L’offre paraît trop belle pour être vraie, et sur certains points, elle mérite en effet quelques précautions. D’abord, la réservation ne se fait généralement pas automatiquement : chez Turkish Airlines, il faut visiter la page dédiée au stopover après l’achat du billet et soumettre sa demande au moins 72 heures avant le départ. Oublier cette étape, c’est perdre le bénéfice de l’offre.

Ensuite, toutes les catégories de billets ne sont pas éligibles. Les passagers ayant des billets émis dans les classes tarifaires N et R ne peuvent pas bénéficier du service d’hébergement du programme Stopover. Et le voyageur doit parfois prouver que son choix de correspondance longue était bien la plus courte option disponible vers sa destination finale, faute de quoi la demande peut être refusée. Un témoignage recueilli sur un forum spécialisé résume bien la difficulté : « le prix payé pour une connexion immédiate était le même que celui sélectionné pour une escale de 3 jours », preuve que l’astuce fonctionne, à condition de bien lire les conditions.

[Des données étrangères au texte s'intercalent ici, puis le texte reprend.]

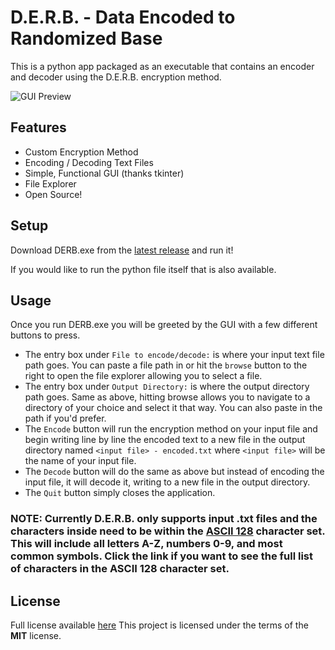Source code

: # D.E.R.B. - Data Encoded to Randomized Base
This is a python app packaged as an executable that contains an encoder and decoder using the D.E.R.B. encryption method.

![GUI Preview](https://i.imgur.com/gTmx88N.png)

## Features
- Custom Encryption Method
- Encoding / Decoding Text Files
- Simple, Functional GUI (thanks tkinter)
- File Explorer
- Open Source!

## Setup
Download DERB.exe from the [latest release](https://github.com/caseyhess/D.E.R.B./releases) and run it!

If you would like to run the python file itself that is also available.

## Usage
Once you run DERB.exe you will be greeted by the GUI with a few different buttons to press.
- The entry box under `File to encode/decode:` is where your input text file path goes. You can paste a file path in or hit the `browse` button to the right to open the file explorer allowing you to select a file.
- The entry box under `Output Directory:` is where the output directory path goes. Same as above, hitting browse allows you to navigate to a directory of your choice and select it that way. You can also paste in the path if you'd prefer.
- The `Encode` button will run the encryption method on your input file and begin writing line by line the encoded text to a new file in the output directory named `<input file> - encoded.txt` where `<input file>` will be the name of your input file.
- The `Decode` button will do the same as above but instead of encoding the input file, it will decode it, writing to a new file in the output directory.
- The `Quit` button simply closes the application.
### NOTE: Currently D.E.R.B. only supports input .txt files and the characters inside need to be within the [ASCII 128](https://www.ascii-code.com/) character set. This will include all letters A-Z, numbers 0-9, and most common symbols. Click the link if you want to see the full list of characters in the ASCII 128 character set.

## License
Full license available [here](https://github.com/caseyhess/D.E.R.B./blob/main/LICENSE)
This project is licensed under the terms of the **MIT** license.
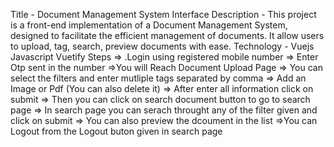 Title - Document Management System Interface 
Description - This project is a front-end implementation of a Document Management System, designed to facilitate the efficient management of documents. It allow users to upload, tag, search, preview documents with ease.
Technology - Vuejs Javascript Vuetify
Steps => .Login using registered mobile number 
      => Enter Otp sent in the number 
      =>You will Reach Document Upload Page
      => You can select the filters and enter mutliple tags separated by comma 
      => Add an Image or Pdf (You can also delete it)
      => After enter all information click on submit
      => Then you can click on search document button to go to search page 
      => In search page you can serach throught any of the filter given and click on submit 
      => You can also preview the dcoument in the list 
      =>You can Logout from  the Logout buton given in search page
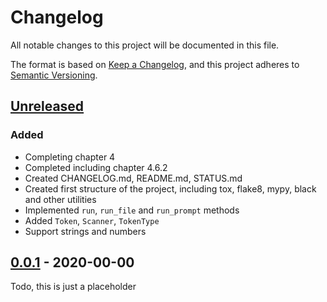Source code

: # Changelog

All notable changes to this project will be documented in this file.

The format is based on [Keep a Changelog](https://keepachangelog.com/en/1.0.0/),
and this project adheres to [Semantic Versioning](https://semver.org/spec/v2.0.0.html).

## [Unreleased]

### Added

- Completing chapter 4
- Completed including chapter 4.6.2
- Created CHANGELOG.md, README.md, STATUS.md
- Created first structure of the project, including tox, flake8, mypy, black and
  other utilities
- Implemented `run`, `run_file` and `run_prompt` methods
- Added `Token`, `Scanner`, `TokenType`
- Support strings and numbers

## [0.0.1] - 2020-00-00

Todo, this is just a placeholder

[Unreleased]: https://github.com/RoelAdriaans/yaplox/compare/v0.0.1...HEAD
[0.0.1]: https://github.com/RoelAdriaans/yaplox/releases/tag/v0.0.1
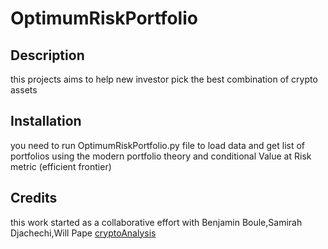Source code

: # OptimumRiskPortfolio


## Description

this projects aims to help new investor pick the best combination of crypto assets

## Installation

you need to run OptimumRiskPortfolio.py file to load data and get list of portfolios using the modern portfolio theory and conditional Value at Risk metric (efficient frontier)

## Credits

this work started as a collaborative effort with  Benjamin Boule,Samirah Djachechi,Will Pape 	[cryptoAnalysis](https://github.com/pysouzhny/GWU_Project_1/)
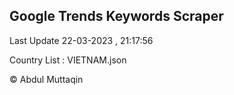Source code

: 

## Google Trends Keywords Scraper 
 
Last Update 22-03-2023 , 21:17:56

Country List :
VIETNAM.json



© Abdul Muttaqin 
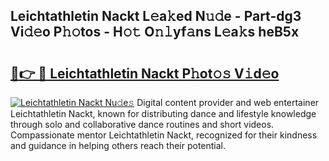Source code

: ## Leichtathletin Nackt L𝚎a𝚔ed N𝚞𝚍e - Part-dg3 Vi𝚍𝚎o P𝚑𝚘tos - H𝚘𝚝 O𝚗𝚕yf𝚊ns L𝚎a𝚔s heB5x

# <h2><a href="http://kfd36b.oniu.top/?m=Leichtathletin+Nackt">🔗👉 🔴 Leichtathletin Nackt P𝚑ot𝚘𝚜 V𝚒d𝚎o</a></h2>

[![Leichtathletin Nackt Nu𝚍e𝚜](https://i.imgur.com/0qMVB7G.gif)](http://kfd36b.oniu.top/?m=Leichtathletin+Nackt)
Digital content provider and web entertainer Leichtathletin Nackt, known for distributing dance and lifestyle knowledge through solo and collaborative dance routines and short videos. Compassionate mentor Leichtathletin Nackt, recognized for their kindness and guidance in helping others reach their potential.  
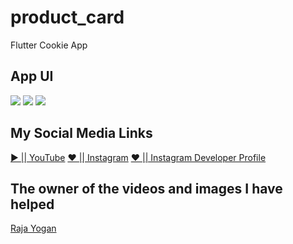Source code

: # product_card

Flutter Cookie App

## App UI

<img src="https://cdn.dribbble.com/users/703713/screenshots/6196911/_171_2x.png"/>
<img src="https://cdn.dribbble.com/users/703713/screenshots/6196911/attachments/1328183/product.png"/>
<img src="https://cdn.dribbble.com/users/703713/screenshots/6196911/attachments/1328182/category.png"/>

## My Social Media Links
<a href="https://www.youtube.com/channel/UCuHw50io9_GDkpQHdkOladg">▶️ || YouTube</a>
<a href="https://www.instagram.com/__._.ertugrul/">❤ || Instagram</a>
<a href="https://www.instagram.com/merakli_coder.dev/">❤ || Instagram Developer Profile</a>

## The owner of the videos and images I have helped
<a href="https://www.youtube.com/watch?v=5Cq92yQa3Mo&t=409s" target="_blank">Raja Yogan</a>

Un dernier point mérite d’être signalé : les taxes de séjour prolongé. Certains pays imposent des frais de sortie qui varient selon la durée du passage, et il serait dommage de voir le bénéfice d’une escale gratuite disparaître à cause de coûts imprévus dépassant 48 heures sur place. avant de transformer une escale de trois heures en séjour de trois jours à Istanbul, Doha ou Reykjavik, mieux vaut vérifier deux fois les conditions du billet, le visa nécessaire et les frais de transport local. Une bonne astuce ne dispense jamais de lire les petites lignes.